Pełny tekst orzeczenia

WYROK

W IMIENIU RZECZYPOSPOLITEJ POLSKIEJ

Dnia 30 stycznia 2023 r.

Sąd Okręgowy we Wrocławiu II Wydział Cywilny Odwoławczy w składzie:

Przewodniczący: SSO Małgorzata Dasiewicz – Kowalczyk

Protokolant : Katarzyna Dymitroca

po rozpoznaniu w dniu 18 stycznia 2023 r. we Wrocławiu

na rozprawie

sprawy z powództwa Wspólnoty Mieszkaniowej nieruchomości położonej we W. przy ul. (...)

przeciwko P. K.

o zapłatę

na skutek apelacji pozwanego

od wyroku Sądu Rejonowego dla Wrocławia – Śródmieścia we Wrocławiu

z dnia 23 grudnia 2021 r.

sygn. akt I C 909/21

I.  odrzuca apelację co do punktu III wyroku;

II.  oddala apelację w pozostałym zakresie;

III.  zasądza od pozwanego na rzecz strony powodowej 135 zł kosztów postępowania apelacyjnego;

IV.  przyznaje od Skarbu Państwa – Sądu Rejonowego dla Wrocławia – Śródmieścia we Wrocławiu na rzecz radcy prawnej A. W. wynagrodzenie w kwocie 73,80 zł ( w tym 13,80 zł podatku Vat ) za pełnienie funkcji kuratora dla nieznanego z miejsca pobytu pozwanego w postępowaniu apelacyjnym.

SO Małgorzata Dasiewicz – Kowalczyk

UZASADNIENIE

Sąd Okręgowy nie przeprowadzał postępowania dowodowego, zatem uzasadnienie wyroku, zgodnie z art. 505 13 § 2 k.p.c., zawiera jedynie wyjaśnienie podstawy prawnej wyroku z przytoczeniem przepisów prawa.

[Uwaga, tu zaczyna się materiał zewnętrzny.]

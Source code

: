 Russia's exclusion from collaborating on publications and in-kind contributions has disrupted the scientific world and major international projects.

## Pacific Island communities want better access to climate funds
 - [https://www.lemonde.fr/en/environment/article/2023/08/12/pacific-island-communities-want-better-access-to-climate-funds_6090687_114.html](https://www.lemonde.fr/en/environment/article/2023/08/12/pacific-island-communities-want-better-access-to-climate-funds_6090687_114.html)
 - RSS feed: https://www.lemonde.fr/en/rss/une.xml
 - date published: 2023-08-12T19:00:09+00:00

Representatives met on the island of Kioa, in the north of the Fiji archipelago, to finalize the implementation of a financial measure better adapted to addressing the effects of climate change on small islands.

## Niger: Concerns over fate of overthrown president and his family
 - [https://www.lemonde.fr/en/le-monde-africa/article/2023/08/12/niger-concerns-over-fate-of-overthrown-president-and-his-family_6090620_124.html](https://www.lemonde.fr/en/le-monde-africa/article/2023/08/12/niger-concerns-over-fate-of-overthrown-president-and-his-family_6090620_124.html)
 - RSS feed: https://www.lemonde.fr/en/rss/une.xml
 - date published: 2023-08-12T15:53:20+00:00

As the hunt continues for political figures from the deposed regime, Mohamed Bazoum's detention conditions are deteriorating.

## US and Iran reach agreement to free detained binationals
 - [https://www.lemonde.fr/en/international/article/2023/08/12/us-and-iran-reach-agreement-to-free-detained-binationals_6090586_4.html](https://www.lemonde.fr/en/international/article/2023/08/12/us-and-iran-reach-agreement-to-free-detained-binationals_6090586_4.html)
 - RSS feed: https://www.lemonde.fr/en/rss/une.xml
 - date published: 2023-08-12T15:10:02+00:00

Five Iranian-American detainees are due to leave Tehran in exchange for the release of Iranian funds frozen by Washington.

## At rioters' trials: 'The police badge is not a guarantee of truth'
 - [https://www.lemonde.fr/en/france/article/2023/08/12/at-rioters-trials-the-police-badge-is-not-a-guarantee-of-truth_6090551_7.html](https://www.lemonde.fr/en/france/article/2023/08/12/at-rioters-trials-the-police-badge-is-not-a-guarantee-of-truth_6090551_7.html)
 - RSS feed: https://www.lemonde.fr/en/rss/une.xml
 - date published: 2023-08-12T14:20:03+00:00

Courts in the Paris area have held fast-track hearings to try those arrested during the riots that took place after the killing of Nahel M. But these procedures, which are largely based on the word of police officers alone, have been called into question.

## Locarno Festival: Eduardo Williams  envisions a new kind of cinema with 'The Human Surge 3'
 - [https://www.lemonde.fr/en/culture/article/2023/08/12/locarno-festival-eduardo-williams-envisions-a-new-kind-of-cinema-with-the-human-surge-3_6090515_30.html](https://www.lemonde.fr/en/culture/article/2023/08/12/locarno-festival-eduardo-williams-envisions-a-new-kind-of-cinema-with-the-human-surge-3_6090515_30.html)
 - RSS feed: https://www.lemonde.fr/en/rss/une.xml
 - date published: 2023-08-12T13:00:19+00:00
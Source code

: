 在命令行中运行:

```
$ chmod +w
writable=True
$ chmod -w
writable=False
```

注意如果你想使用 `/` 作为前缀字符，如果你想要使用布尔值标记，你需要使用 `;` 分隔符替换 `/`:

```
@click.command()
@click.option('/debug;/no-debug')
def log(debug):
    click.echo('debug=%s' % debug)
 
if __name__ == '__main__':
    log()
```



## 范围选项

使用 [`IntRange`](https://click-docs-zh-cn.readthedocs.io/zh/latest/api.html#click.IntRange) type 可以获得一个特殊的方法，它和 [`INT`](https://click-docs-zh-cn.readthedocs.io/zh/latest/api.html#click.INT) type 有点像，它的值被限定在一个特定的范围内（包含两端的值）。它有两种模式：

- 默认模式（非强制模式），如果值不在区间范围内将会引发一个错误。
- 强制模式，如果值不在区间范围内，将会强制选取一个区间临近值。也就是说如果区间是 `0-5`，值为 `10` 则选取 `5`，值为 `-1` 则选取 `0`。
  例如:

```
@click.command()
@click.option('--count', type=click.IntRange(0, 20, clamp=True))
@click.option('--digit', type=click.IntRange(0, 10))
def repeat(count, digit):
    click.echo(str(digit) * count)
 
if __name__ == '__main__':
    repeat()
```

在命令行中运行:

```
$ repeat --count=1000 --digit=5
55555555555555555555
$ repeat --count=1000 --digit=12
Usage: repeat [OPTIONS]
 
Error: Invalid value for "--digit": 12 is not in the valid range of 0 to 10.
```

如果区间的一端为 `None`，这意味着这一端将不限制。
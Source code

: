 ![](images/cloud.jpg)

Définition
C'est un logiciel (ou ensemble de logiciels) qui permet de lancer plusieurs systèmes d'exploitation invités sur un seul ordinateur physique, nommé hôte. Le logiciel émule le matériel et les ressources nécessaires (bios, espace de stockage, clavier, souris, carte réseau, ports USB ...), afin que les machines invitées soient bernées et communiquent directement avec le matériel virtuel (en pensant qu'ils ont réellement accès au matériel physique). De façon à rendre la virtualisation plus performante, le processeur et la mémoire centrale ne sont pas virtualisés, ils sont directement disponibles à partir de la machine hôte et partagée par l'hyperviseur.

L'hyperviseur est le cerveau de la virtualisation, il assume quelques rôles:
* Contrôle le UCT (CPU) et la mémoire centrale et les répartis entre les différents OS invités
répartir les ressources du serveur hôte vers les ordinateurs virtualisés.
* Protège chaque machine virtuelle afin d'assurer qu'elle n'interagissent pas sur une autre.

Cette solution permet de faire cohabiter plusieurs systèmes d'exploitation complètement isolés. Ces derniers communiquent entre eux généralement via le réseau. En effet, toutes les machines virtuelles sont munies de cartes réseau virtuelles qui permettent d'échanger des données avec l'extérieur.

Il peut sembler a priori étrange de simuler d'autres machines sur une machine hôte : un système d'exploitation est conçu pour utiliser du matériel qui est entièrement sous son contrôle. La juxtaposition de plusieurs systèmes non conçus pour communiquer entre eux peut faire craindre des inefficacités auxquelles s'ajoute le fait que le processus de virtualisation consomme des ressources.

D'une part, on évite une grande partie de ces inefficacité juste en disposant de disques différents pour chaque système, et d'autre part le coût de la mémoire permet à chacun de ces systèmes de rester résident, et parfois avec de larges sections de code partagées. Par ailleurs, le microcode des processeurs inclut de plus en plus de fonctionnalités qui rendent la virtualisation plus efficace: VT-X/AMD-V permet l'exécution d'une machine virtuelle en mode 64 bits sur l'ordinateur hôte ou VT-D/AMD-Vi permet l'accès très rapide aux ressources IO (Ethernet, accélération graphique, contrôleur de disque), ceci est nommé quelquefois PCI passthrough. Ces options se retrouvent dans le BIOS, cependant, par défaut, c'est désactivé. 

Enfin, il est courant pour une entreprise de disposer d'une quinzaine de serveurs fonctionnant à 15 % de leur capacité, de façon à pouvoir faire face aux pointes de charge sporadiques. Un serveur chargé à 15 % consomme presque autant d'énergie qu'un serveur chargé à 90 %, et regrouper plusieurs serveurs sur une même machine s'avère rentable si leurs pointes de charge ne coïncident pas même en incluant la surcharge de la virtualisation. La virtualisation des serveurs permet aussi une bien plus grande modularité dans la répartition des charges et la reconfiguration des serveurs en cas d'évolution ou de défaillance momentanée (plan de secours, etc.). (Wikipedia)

Sąd Okręgowy zważył, co następuje:

Apelacja pozwanego nie zasługiwała na uwzględnienie, częściowo nadto podlegała odrzuceniu.

Apelacja wywiedziona została imieniem pozwanego działającego przez kuratora, zakresem zaskarżenia objęto również pkt III wyroku w jakim kuratorowi przyznane zostało wynagrodzenie, wysokość którego została zakwestionowana. Środek zaskarżenia w tym zakresie podlegał odrzuceniu.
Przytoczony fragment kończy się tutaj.